## [Exercise prompt]
Only the count is wanted here: how many lines of the entries hold the string "name"?

***** Data provided

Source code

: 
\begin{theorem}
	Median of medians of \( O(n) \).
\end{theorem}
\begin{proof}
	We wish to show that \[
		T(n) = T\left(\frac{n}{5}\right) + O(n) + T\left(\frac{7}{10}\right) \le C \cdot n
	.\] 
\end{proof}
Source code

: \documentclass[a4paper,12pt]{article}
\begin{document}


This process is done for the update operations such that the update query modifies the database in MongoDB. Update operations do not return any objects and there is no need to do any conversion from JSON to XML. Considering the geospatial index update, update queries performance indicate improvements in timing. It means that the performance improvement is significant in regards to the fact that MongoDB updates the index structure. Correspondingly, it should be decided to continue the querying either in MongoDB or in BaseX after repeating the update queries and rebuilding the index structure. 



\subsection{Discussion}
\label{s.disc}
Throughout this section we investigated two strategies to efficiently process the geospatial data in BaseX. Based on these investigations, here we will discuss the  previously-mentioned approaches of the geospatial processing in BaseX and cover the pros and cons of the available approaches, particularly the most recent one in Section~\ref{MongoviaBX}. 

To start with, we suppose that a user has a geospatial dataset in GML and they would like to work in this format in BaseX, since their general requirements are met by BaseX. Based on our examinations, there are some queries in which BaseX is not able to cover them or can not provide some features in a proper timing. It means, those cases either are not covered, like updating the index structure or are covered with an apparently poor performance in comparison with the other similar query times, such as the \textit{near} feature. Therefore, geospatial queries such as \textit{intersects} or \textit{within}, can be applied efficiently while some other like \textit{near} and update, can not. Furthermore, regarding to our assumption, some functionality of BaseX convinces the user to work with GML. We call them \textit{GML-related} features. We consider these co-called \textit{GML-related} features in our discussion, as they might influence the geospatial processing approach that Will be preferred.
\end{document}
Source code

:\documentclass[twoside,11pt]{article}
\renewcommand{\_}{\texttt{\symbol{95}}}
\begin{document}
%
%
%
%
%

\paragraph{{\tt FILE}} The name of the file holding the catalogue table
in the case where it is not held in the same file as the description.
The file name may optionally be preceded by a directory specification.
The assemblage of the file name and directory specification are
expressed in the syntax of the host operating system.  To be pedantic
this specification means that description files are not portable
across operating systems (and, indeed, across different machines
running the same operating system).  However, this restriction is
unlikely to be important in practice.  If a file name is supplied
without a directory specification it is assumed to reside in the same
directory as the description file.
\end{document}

**********

## [Your response]
4